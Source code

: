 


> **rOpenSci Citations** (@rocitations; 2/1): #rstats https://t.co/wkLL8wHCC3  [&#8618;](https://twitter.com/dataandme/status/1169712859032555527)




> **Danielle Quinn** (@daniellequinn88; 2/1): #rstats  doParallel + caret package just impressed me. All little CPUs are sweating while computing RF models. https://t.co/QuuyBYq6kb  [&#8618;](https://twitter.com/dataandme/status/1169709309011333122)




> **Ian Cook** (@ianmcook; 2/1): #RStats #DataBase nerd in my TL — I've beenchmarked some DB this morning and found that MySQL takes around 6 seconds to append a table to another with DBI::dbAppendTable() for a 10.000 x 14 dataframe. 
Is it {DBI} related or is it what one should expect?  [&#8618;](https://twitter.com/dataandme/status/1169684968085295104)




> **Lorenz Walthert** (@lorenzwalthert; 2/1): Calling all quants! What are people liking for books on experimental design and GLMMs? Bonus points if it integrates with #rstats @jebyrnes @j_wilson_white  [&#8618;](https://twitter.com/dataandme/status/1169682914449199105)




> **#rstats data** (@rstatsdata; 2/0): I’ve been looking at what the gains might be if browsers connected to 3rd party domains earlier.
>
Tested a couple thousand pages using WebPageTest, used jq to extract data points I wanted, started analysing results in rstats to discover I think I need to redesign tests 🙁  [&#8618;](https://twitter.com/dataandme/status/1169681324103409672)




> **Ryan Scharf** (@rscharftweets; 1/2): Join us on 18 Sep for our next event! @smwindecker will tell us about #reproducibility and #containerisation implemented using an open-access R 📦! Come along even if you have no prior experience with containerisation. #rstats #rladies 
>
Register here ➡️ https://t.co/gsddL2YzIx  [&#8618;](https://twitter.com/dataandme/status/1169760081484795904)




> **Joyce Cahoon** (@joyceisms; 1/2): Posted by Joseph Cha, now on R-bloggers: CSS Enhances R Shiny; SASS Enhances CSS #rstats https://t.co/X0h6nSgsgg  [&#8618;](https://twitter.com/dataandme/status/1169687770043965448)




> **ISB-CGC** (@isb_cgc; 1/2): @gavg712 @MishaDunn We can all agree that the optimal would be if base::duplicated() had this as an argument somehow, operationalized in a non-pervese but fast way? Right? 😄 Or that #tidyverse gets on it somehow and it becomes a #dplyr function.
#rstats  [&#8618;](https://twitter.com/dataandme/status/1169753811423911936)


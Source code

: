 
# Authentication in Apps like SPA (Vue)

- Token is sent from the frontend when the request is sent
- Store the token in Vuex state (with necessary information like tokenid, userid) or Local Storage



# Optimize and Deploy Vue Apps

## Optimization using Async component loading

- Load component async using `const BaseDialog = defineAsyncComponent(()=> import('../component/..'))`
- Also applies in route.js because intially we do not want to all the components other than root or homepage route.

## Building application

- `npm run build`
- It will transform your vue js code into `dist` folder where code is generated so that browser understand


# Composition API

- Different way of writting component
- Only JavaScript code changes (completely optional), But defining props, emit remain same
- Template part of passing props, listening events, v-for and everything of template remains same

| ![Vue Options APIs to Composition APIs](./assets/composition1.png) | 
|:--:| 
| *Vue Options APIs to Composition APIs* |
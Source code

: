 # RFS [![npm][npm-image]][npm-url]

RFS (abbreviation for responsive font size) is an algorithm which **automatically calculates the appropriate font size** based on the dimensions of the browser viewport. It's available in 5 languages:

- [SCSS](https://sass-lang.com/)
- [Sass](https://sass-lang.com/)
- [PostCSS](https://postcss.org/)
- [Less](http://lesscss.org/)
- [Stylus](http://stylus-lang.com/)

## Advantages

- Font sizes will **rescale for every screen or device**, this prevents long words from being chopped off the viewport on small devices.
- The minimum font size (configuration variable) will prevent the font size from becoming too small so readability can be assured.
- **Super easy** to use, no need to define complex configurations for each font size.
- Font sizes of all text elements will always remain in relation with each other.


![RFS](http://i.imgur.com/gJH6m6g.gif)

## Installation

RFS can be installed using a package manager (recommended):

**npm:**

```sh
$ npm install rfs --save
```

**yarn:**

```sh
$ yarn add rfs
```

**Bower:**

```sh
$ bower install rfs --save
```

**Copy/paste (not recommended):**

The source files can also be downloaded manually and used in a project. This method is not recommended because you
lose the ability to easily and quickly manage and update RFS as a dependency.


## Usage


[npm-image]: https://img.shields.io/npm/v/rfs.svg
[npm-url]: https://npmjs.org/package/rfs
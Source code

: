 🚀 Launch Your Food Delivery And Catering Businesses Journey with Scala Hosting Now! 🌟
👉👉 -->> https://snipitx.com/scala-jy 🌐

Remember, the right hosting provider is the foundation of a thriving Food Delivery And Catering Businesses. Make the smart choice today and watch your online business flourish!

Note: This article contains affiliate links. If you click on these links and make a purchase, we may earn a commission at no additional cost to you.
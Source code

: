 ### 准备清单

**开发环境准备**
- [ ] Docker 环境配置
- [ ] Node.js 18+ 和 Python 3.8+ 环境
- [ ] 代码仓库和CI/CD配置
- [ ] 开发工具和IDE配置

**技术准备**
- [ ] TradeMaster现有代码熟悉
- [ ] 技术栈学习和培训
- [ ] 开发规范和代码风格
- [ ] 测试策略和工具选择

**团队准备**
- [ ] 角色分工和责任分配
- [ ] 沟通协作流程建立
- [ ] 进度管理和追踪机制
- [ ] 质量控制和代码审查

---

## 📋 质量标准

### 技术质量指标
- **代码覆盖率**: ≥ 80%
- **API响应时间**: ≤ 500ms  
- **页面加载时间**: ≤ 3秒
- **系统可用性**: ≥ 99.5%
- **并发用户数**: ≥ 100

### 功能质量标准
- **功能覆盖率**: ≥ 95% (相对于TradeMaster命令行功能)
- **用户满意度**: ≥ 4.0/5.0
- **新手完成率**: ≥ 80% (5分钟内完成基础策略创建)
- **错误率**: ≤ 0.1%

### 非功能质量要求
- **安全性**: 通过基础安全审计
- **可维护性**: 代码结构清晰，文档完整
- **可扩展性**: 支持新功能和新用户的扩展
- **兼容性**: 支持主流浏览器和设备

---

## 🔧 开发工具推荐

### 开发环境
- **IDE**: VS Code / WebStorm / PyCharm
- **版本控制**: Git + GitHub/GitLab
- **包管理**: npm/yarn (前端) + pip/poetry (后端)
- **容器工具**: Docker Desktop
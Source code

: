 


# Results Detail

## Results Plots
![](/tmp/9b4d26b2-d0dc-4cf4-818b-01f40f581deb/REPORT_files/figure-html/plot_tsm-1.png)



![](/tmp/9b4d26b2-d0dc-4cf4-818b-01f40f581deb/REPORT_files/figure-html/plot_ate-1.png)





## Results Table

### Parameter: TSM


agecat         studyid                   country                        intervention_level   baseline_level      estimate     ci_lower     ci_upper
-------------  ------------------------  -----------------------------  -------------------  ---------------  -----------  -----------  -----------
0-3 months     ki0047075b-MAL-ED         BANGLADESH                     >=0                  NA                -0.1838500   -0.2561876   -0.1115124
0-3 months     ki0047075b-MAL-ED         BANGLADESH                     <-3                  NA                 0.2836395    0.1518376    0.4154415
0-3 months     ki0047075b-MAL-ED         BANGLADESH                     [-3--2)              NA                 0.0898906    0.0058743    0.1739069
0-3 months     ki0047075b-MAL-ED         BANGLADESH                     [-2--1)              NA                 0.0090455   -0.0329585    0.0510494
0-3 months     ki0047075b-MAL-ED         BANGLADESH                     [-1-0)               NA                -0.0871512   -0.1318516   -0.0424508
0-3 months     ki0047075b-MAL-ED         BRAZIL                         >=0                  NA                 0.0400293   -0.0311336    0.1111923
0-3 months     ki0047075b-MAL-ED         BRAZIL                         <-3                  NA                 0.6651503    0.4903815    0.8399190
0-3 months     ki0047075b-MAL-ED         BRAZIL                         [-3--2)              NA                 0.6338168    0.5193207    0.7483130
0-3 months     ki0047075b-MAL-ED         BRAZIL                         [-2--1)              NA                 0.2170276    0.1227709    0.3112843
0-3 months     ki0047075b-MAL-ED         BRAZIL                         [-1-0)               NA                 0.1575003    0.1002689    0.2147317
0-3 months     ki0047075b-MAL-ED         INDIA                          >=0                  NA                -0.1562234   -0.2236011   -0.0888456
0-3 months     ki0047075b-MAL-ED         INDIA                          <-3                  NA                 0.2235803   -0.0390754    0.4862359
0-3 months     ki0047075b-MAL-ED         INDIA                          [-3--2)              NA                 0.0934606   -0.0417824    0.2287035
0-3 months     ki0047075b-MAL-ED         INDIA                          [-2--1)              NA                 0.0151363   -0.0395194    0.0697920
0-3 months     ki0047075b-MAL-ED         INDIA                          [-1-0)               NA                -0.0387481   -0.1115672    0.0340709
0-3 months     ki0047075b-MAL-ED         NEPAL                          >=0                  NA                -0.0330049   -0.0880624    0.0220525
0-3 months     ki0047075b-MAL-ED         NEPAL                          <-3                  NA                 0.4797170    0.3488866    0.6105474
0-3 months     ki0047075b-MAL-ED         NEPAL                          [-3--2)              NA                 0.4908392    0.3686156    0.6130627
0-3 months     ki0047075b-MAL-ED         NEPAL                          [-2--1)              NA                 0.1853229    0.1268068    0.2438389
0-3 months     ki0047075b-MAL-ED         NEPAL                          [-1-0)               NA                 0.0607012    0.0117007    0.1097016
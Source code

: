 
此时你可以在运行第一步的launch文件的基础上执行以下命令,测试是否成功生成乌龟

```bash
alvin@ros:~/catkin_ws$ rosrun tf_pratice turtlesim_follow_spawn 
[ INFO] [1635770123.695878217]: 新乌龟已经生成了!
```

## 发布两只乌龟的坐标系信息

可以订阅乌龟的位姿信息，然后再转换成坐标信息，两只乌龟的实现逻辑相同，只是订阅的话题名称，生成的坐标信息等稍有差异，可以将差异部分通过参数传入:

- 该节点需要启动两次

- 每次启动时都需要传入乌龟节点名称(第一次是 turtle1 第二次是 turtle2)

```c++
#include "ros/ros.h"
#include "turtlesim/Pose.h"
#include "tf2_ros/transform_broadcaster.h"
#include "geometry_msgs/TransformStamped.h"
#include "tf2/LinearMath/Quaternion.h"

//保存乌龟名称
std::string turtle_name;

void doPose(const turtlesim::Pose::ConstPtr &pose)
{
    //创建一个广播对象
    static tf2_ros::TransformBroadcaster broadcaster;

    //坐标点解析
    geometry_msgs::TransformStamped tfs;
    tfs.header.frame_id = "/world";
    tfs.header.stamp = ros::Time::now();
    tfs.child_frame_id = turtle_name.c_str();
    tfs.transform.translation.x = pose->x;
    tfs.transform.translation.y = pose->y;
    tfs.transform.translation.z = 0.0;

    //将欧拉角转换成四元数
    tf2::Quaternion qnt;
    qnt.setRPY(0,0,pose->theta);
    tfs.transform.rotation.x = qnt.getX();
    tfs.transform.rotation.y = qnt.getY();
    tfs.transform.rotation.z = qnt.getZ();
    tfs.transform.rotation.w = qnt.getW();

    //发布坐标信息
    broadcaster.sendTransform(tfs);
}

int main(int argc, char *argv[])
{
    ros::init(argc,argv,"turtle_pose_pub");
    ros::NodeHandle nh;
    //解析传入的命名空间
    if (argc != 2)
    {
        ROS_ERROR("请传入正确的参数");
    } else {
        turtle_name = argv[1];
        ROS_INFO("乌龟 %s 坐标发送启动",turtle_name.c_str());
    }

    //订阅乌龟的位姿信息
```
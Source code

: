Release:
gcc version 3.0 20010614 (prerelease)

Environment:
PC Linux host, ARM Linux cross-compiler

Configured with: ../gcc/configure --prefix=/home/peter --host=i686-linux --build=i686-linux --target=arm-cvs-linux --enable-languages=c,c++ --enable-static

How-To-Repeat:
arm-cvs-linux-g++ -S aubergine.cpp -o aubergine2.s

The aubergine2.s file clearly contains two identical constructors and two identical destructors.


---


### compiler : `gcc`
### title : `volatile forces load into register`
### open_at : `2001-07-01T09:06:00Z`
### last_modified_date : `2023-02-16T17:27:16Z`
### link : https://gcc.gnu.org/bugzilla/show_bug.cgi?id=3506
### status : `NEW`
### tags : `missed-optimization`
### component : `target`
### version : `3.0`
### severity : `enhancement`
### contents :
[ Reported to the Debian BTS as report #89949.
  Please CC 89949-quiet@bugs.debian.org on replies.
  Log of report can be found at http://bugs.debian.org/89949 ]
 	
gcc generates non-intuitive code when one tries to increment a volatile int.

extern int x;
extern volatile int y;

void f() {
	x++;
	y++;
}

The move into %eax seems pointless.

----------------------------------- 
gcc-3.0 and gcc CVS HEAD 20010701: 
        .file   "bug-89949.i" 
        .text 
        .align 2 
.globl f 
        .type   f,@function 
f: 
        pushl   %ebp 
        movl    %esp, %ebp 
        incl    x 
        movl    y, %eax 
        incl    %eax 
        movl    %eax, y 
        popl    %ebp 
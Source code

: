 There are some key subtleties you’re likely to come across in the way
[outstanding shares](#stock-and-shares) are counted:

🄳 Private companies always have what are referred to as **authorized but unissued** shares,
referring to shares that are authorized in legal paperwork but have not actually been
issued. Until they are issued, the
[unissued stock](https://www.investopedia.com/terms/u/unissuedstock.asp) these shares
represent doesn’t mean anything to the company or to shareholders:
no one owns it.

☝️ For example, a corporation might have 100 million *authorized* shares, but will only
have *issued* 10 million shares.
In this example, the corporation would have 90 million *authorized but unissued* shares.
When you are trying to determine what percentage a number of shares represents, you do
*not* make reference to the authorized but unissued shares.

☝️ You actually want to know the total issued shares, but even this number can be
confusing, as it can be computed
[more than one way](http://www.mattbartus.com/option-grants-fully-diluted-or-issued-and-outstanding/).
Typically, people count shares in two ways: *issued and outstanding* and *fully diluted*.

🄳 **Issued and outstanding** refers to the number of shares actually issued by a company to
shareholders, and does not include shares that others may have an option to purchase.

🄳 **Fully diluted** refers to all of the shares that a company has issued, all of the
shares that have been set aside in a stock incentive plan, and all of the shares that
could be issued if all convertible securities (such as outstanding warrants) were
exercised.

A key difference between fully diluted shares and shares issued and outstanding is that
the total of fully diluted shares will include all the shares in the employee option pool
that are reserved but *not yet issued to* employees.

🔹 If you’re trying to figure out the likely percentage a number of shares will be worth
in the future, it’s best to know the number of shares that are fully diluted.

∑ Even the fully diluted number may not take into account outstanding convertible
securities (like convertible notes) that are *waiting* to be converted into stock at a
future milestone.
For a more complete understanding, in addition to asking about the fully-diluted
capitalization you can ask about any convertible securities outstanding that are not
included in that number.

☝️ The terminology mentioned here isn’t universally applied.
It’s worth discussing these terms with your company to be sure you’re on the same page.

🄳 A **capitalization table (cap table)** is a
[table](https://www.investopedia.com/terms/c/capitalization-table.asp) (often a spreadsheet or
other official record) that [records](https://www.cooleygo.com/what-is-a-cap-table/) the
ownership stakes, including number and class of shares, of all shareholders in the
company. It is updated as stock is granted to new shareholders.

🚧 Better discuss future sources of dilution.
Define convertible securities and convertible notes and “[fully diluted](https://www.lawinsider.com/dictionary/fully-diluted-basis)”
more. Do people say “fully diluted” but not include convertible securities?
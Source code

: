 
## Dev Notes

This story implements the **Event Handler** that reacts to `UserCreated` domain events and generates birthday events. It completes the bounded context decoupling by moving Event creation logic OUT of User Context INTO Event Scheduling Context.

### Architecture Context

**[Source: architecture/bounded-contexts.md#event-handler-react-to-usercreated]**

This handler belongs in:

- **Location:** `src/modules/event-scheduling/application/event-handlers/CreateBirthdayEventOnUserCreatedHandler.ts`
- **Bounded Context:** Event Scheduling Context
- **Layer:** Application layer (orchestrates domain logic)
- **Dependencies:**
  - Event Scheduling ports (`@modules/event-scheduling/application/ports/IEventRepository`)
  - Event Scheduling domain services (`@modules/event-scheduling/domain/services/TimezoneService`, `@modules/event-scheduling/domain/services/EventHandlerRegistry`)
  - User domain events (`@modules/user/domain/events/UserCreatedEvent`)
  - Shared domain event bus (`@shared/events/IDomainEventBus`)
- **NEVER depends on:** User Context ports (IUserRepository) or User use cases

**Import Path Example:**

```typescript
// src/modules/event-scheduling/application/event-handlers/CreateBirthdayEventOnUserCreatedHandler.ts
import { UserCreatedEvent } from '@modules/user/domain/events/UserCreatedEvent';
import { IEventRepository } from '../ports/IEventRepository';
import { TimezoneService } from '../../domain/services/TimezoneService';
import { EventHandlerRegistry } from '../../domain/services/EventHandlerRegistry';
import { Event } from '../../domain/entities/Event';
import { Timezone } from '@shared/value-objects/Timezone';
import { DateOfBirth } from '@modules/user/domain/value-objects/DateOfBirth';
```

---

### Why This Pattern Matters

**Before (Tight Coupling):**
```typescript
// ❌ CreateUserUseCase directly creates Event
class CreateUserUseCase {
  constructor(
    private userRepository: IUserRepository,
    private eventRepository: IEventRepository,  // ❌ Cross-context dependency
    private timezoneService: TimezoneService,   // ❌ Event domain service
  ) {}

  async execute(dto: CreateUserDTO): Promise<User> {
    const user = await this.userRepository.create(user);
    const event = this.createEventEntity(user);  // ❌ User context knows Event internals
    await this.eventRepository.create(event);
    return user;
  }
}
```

|---|

* [What needs to be done]:
Only the lines from the opening of the material through the line with "related or is" should be echoed, exactly as written.

* [Final answer]:
Source code

: 


> **rOpenSci Citations** (@rocitations; 2/1): #rstats https://t.co/wkLL8wHCC3  [&#8618;](https://twitter.com/dataandme/status/1169712859032555527)




> **Danielle Quinn** (@daniellequinn88; 2/1): #rstats  doParallel + caret package just impressed me. All little CPUs are sweating while computing RF models. https://t.co/QuuyBYq6kb  [&#8618;](https://twitter.com/dataandme/status/1169709309011333122)




> **Ian Cook** (@ianmcook; 2/1): #RStats #DataBase nerd in my TL — I've beenchmarked some DB this morning and found that MySQL takes around 6 seconds to append a table to another with DBI::dbAppendTable() for a 10.000 x 14 dataframe. 
Is it {DBI} related or is it what one should expect?  [&#8618;](https://twitter.com/dataandme/status/1169684968085295104)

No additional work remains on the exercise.